• Task to carry out: For this exercise, copy each line of the records that contains the word "berührt".

Collected data:
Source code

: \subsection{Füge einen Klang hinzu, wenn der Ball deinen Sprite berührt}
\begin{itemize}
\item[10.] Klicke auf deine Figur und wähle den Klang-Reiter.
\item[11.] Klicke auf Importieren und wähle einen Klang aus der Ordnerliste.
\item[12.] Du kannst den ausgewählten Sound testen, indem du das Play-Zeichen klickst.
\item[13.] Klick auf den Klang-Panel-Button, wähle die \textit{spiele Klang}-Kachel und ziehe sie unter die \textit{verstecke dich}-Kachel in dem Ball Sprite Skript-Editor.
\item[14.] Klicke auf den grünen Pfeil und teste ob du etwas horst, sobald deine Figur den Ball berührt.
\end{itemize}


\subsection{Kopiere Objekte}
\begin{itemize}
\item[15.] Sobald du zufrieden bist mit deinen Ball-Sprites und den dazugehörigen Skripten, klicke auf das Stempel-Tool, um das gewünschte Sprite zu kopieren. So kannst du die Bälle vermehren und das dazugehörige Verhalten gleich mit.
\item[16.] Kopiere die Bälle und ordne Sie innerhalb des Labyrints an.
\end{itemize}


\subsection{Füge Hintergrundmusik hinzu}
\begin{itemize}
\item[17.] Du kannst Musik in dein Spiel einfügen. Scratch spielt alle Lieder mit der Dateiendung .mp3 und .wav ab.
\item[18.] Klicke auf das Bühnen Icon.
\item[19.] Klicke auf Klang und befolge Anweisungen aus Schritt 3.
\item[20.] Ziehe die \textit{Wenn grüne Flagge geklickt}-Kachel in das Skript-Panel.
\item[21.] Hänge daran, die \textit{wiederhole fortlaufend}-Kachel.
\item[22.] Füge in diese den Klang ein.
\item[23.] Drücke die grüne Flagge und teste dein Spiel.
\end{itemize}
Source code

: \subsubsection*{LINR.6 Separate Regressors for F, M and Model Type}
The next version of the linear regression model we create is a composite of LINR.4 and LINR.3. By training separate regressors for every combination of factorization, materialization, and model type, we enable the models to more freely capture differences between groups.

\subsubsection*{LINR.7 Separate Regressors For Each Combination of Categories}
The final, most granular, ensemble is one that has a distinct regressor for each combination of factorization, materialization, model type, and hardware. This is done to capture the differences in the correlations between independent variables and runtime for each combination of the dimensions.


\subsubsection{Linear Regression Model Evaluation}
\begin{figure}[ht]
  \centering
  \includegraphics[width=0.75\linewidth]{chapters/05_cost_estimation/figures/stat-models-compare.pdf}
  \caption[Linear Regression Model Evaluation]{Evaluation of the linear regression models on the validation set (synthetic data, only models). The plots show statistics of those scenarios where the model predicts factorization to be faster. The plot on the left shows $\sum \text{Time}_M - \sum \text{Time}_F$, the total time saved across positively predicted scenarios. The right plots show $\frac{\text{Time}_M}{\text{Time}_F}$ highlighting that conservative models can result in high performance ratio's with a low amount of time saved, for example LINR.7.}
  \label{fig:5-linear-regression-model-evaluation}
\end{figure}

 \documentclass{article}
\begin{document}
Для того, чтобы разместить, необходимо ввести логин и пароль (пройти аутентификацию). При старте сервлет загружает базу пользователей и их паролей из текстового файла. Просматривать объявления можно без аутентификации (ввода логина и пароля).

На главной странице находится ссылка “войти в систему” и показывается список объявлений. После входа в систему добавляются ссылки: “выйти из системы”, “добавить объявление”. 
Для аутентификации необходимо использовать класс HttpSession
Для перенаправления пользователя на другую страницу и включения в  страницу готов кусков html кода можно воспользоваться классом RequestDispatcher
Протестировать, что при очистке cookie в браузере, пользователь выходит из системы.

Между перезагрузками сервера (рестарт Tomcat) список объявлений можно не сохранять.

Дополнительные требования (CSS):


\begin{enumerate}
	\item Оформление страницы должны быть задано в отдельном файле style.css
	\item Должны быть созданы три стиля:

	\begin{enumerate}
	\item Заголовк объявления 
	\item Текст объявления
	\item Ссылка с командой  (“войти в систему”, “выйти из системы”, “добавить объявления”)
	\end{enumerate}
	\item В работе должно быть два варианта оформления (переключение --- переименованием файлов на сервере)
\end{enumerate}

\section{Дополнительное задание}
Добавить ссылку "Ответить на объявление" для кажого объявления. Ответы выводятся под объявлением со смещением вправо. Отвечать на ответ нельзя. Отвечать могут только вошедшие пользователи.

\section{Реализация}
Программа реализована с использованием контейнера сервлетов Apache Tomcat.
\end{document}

• Response:
: \subsection{Füge einen Klang hinzu, wenn der Ball deinen Sprite berührt}
\item[14.] Klicke auf den grünen Pfeil und teste ob du etwas horst, sobald deine Figur den Ball berührt.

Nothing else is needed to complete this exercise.